In *Drosophila melanogaster*, a long ethological history (e.g. Waddington *et al* 1954, Hirsch and Erlenmeyer-Kimling 1961, Chen *et al* 2002) predates methods for automated behavioral analysis. Early efforts to automate fly behavioral analysis naturally sought to facilitate what would otherwise be manual efforts, in particular the classification of video data. These approaches produced widely used tools for tracking adult flies freely behaving in an arena at relatively high density (Branson *et al* 2009, Dankert *et al* 2009) and larvae at lower densities for exhibiting non-social behaviors (Luo *et al* 2010). This trend has culminated in the release of versatile turn-key tools for quickly collecting training set data and automatically training classifiers (Kabra *et al* 2013). The sophistication of supervised methods continues to increase with the added estimation of underlying behavioral transition models (Saeedi *et al* 2016).

Applications of unsupervised methods to map fly behavior are rare by comparison. Geurten *et al* (2010) used cluster analysis to identify discrete components of hoverfly flight trajectories. In 2014, two impressive papers employed unsupervised behavioral clustering in *Drosophila*. Berman et al., reported the first unsupervised mapping of adult *Drosophila* behavior from video data using probability density estimation to identify modes in time-frequency transformed data, thereby identifying stereotyped postural dynamics. Vogelstein *et al* (2014) used unsupervised structure learning to infer a hierarchical organization of larval behaviors based on eight time varying measures of posture and motion. Most recently an “eigenlarva” analysis revealed that many behavioral events defy easy assignment to discrete clusters, suggesting that, at least in larvae, behavior may vary rather continuously (Szigeti *et al* 2015).

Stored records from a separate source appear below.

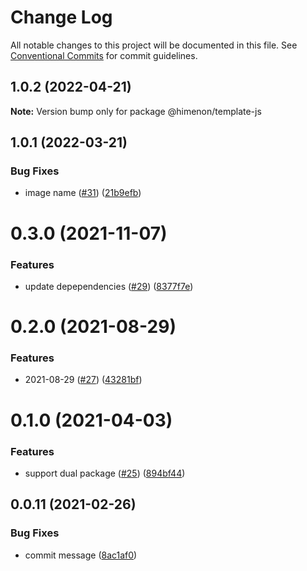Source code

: # Change Log

All notable changes to this project will be documented in this file.
See [Conventional Commits](https://conventionalcommits.org) for commit guidelines.

<a name="1.0.2"></a>

## 1.0.2 (2022-04-21)

**Note:** Version bump only for package @himenon/template-js

<a name="1.0.1"></a>

## 1.0.1 (2022-03-21)

### Bug Fixes

- image name ([#31](https://github.com/Himenon/template-js/issues/31)) ([21b9efb](https://github.com/Himenon/template-js/commit/21b9efb))

<a name="0.3.0"></a>

# 0.3.0 (2021-11-07)

### Features

- update depependencies ([#29](https://github.com/Himenon/template-js/issues/29)) ([8377f7e](https://github.com/Himenon/template-js/commit/8377f7e))

<a name="0.2.0"></a>

# 0.2.0 (2021-08-29)

### Features

- 2021-08-29 ([#27](https://github.com/Himenon/template-js/issues/27)) ([43281bf](https://github.com/Himenon/template-js/commit/43281bf))

<a name="0.1.0"></a>

# 0.1.0 (2021-04-03)

### Features

- support dual package ([#25](https://github.com/Himenon/template-js/issues/25)) ([894bf44](https://github.com/Himenon/template-js/commit/894bf44))

<a name="0.0.11"></a>

## 0.0.11 (2021-02-26)

### Bug Fixes

- commit message ([8ac1af0](https://github.com/Himenon/template-js/commit/8ac1af0))
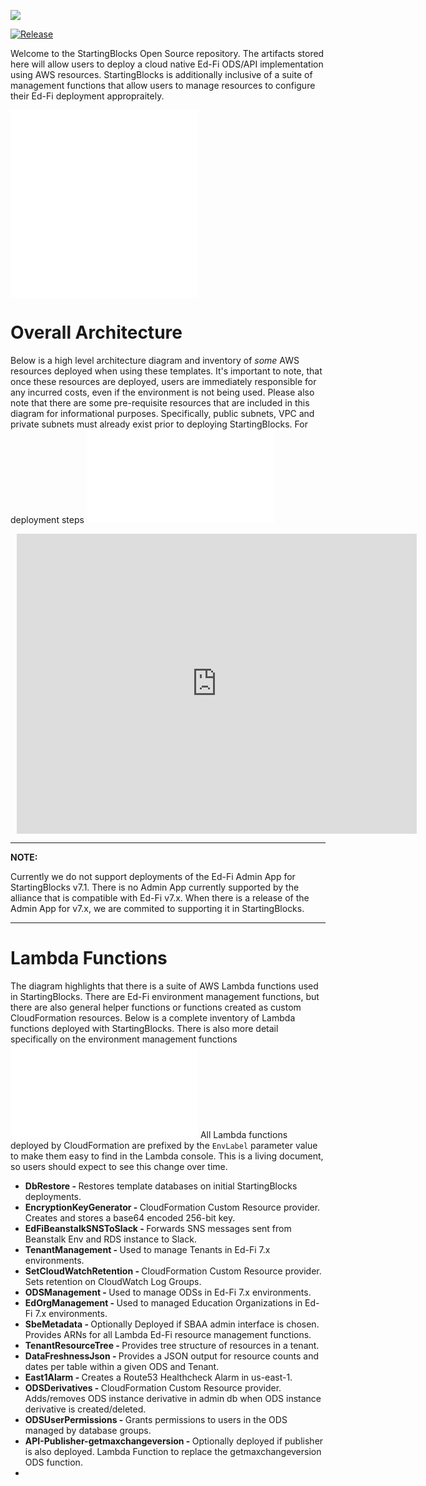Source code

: ![](https://admin.startingblocks.org/assets/starting-blocks-1ceab864.svg)

[![Release](https://img.shields.io/github/v/release/auth0/terraform-provider-auth0?logo=terraform&include_prereleases&style=flat-square)](https://github.com/edanalytics/startingblocks_oss/releases)


Welcome to the StartingBlocks Open Source repository. The artifacts stored here will allow users to deploy a cloud native Ed-Fi ODS/API implementation using AWS resources. StartingBlocks is additionally inclusive of a suite of management functions that allow users to manage resources to configure their Ed-Fi deployment appropraitely.

![Deployment Steps](./docs/sbe-deployment-steps.md)
![Management Functions Usage](./docs/sbe-mgmt-functions.md)

# Overall Architecture
Below is a high level architecture diagram and inventory of <i>some</i> AWS resources deployed when using these templates. It's important to note, that once these resources are deployed, users are immediately responsible for any incurred costs, even if the environment is not being used. Please also note that there are some pre-requisite resources that are included in this diagram for informational purposes. Specifically, public subnets, VPC and private subnets must already exist prior to deploying StartingBlocks. For deployment steps ![please click here](./docs/sbe-deployment-steps.md)


<div style="width: 640px; height: 480px; margin: 10px; position: relative;"><iframe allowfullscreen frameborder="0" style="width:640px; height:480px" src="https://lucid.app/documents/embedded/08231901-9f0a-4a9e-a33f-b3fcb98e8f98" id="9OqaIKmV9Ufl"></iframe></div>

---

**NOTE:**

Currently we do not support deployments of the Ed-Fi Admin App for StartingBlocks v7.1. There is no Admin App currently supported by the alliance that is compatible with Ed-Fi v7.x. When there is a release of the Admin App for v7.x, we are commited to supporting it in StartingBlocks.

---

# Lambda Functions
The diagram highlights that there is a suite of AWS Lambda functions used in StartingBlocks. There are Ed-Fi environment management functions, but there are also general helper functions or functions created as custom CloudFormation resources. Below is a complete inventory of Lambda functions deployed with StartingBlocks. There is also more detail specifically on the environment management functions ![in our docs folder here.](./docs/sbe-mgmt-functions.md) All Lambda functions deployed by CloudFormation are prefixed by the `EnvLabel` parameter value to make them easy to find in the Lambda console. This is a living document, so users should expect to see this change over time.

- <b>DbRestore - </b> Restores template databases on initial StartingBlocks deployments.
- <b>EncryptionKeyGenerator - </b> CloudFormation Custom Resource provider.  Creates and stores a base64 encoded 256-bit key.
- <b>EdFiBeanstalkSNSToSlack - </b> Forwards SNS messages sent from Beanstalk Env and RDS instance to Slack.
- <b>TenantManagement - </b> Used to manage Tenants in Ed-Fi 7.x environments.
- <b>SetCloudWatchRetention - </b> CloudFormation Custom Resource provider.  Sets retention on CloudWatch Log Groups.
- <b>ODSManagement - </b> Used to manage ODSs in Ed-Fi 7.x environments.
- <b>EdOrgManagement - </b> Used to managed Education Organizations in Ed-Fi 7.x environments.
- <b>SbeMetadata - </b> Optionally Deployed if SBAA admin interface is chosen. Provides ARNs for all Lambda Ed-Fi resource management functions.
- <b>TenantResourceTree - </b> Provides tree structure of resources in a tenant.
- <b>DataFreshnessJson - </b> Provides a JSON output for resource counts and dates per table within a given ODS and Tenant.
- <b>East1Alarm - </b> Creates a Route53 Healthcheck Alarm in us-east-1.
- <b>ODSDerivatives - </b> CloudFormation Custom Resource provider. Adds/removes ODS instance derivative in admin db when ODS instance derivative is created/deleted.
- <b>ODSUserPermissions - </b> Grants permissions to users in the ODS managed by database groups.
- <b>API-Publisher-getmaxchangeversion - </b> Optionally deployed if publisher is also deployed. Lambda Function to replace the getmaxchangeversion ODS function.
- <b>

Here, our goals are two-fold. First we want to begin the systematic comparison of alternative approaches for unsupervised clustering. Despite the lack of a built-in performance metric (e.g. % correct classification), we believe that head-to-head comparison of unsupervised methods is possible using measurable qualities we expect from successful behavioral clusterings. Second, we want to apply the method that appears best to a data set of adult *Drosophila* leg-positions and motion vectors. Measurements come from both wild type flies and animals bearing mutations in the gene *nanchung*, which encodes a TRP channel that mediates proprioceptive sensation (Gong *et al* 2004). Thus, our aim is to find the best method to produce a model-free map of the space of postures and postural dynamics exhibited by these animals.

We recognize that many methods for unsupervised clustering of behavioral data (and presumably time-series data in general) share a common architecture. 1) First, *machine vision* is performed to capture behavior in several dimensions. 2) This data then undergoes *pre-processing* and may be dimensionally expanded using time frequency analysis to capture postural dynamics (e.g. Berman *et al* 2014 and Wiltschko *et al* 2015). 3) *Dimensionality reduction* is employed to facilitate subsequent computational steps. 4) Lastly, a *cluster assignment* algorithm is used to assign individual data frames to a discrete list of behavioral modes. Some clustering algorithms require an intermediate *density estimation* step that approximates the underlying probability distribution that gives rise to the data, e.g. the watershed algorithm (Meyer 1994) and Gaussian mixture modeling (GMM) posterior probability estimation (McLachlan and Peel 2000). Other clustering algorithms do not require density estimation (e.g. k-means clustering (Lloyd 1982)).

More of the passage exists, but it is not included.